====== Record extracts

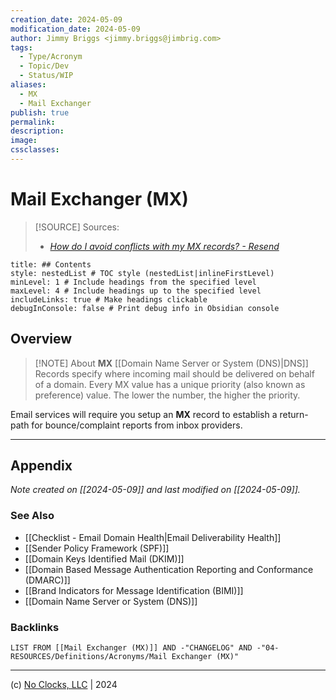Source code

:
 ```yaml
---
creation_date: 2024-05-09
modification_date: 2024-05-09
author: Jimmy Briggs <jimmy.briggs@jimbrig.com>
tags:
  - Type/Acronym
  - Topic/Dev
  - Status/WIP
aliases:
  - MX
  - Mail Exchanger
publish: true
permalink:
description:
image:
cssclasses:
---
```


# Mail Exchanger (MX)

> [!SOURCE] Sources:
> - *[How do I avoid conflicts with my MX records? - Resend](https://resend.com/docs/knowledge-base/how-do-i-avoid-conflicting-with-my-mx-records)*

```table-of-contents
title: ## Contents 
style: nestedList # TOC style (nestedList|inlineFirstLevel)
minLevel: 1 # Include headings from the specified level
maxLevel: 4 # Include headings up to the specified level
includeLinks: true # Make headings clickable
debugInConsole: false # Print debug info in Obsidian console
```

## Overview

> [!NOTE] About
> **MX** [[Domain Name Server or System (DNS)|DNS]] Records specify where incoming mail should be delivered on behalf of a domain. Every MX value has a unique priority (also known as preference) value. The lower the number, the higher the priority.

Email services will require you setup an **MX** record to establish a return-path for bounce/complaint reports from inbox providers.

***

## Appendix

*Note created on [[2024-05-09]] and last modified on [[2024-05-09]].*

### See Also

- [[Checklist - Email Domain Health|Email Deliverability Health]]
- [[Sender Policy Framework (SPF)]]
- [[Domain Keys Identified Mail (DKIM)]]
- [[Domain Based Message Authentication Reporting and Conformance (DMARC)]]
- [[Brand Indicators for Message Identification (BIMI)]]
- [[Domain Name Server or System (DNS)]]

### Backlinks

```dataview
LIST FROM [[Mail Exchanger (MX)]] AND -"CHANGELOG" AND -"04-RESOURCES/Definitions/Acronyms/Mail Exchanger (MX)"
```

***

(c) [No Clocks, LLC](https://github.com/noclocks) | 2024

============

Task brief: Please copy every line of the material that contains the word "headings".

Exercise solution:
minLevel: 1 # Include headings from the specified level
maxLevel: 4 # Include headings up to the specified level
includeLinks: true # Make headings clickable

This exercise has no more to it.